Green MP Sue Bradford has drafted a bill to allow questions in Citizens' Initiated Referendum to be set more clearly and has asked the Government to adopt it to ensure it becomes law.

Yesterday Mr Key stopped just short of giving an absolute commitment.

Asked if the Government would pick up the bill, he said: "We are. Well we're in discussions with the Green Party about that but I see some real merit in it.

"I'm not saying holus-bolus [all at once] we're going to pick it up, but we'll have a look."

Ms Bradford's bill was sparked by the smacking referendum question, which Mr Key and Labour leader Phil Goff have described as too ambiguous for the referendum results to have any real weight.

Yesterday Mr Key backpeddled slightly from his initial statements about the importance of the referendum, saying he would not necessarily "totally ignore the referendum".

"My view has always been if there was a substantial vote one way or the other that should send a message to Parliament to have the resolve to change the legislation if it doesn't work, so I wouldn't fully accept the view that there is no message there."

He has previously said the question was too ambiguous to draw any conclusions from and he would not change the law unless he saw evidence it was not working as intended.

However, he repeated his criticisms of the question, describing it as "pretty weird" and saying it "could have been written by Dr Seuss - this isn't Green Eggs and Ham, this is yes means no and no means yes, but we're all meant to understand what the referendum means. I think it's ridiculous myself."

He said adopting Ms Bradford's bill would be too late to change that referendum question.

"But in the future we want to get to a point where if we are going to hold a citizens' initiated referendum at a substantial cost to the public - and let's be honest this is $9 million."

He said the purpose of the referendum was so the public could understand it and "we as politicians can take something out of it".

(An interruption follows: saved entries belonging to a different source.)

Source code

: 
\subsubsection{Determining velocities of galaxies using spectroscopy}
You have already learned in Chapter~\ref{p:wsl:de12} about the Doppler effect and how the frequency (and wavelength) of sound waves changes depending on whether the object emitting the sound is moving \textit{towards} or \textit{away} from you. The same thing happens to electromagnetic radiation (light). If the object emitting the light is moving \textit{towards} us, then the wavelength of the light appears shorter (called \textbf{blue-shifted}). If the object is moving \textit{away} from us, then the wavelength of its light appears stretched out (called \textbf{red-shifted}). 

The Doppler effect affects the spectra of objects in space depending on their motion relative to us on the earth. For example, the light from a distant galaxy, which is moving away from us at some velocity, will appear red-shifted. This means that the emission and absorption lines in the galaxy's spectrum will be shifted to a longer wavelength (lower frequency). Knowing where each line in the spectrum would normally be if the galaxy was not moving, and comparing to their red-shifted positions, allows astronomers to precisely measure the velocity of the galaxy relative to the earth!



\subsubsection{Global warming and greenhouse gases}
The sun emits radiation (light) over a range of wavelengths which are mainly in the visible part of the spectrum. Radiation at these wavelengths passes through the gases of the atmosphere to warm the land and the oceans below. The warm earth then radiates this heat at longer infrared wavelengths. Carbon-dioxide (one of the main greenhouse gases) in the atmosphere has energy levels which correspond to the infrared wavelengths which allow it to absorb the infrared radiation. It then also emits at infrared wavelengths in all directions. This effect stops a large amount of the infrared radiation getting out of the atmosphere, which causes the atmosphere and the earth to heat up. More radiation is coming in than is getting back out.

Clarifying the rules would ensure a "sensible outcome". While citizens should have a mechanism for forcing a referendum, "from that point it is in the hands of the politicians. But I always think if politicians don't listen to the public, eventually they will have a problem."

Ms Bradford has said she was willing to discuss changes to the bill to ensure it was effective. If the Government does not adopt it, she intends to put it in the ballot for members' bills in a fortnight.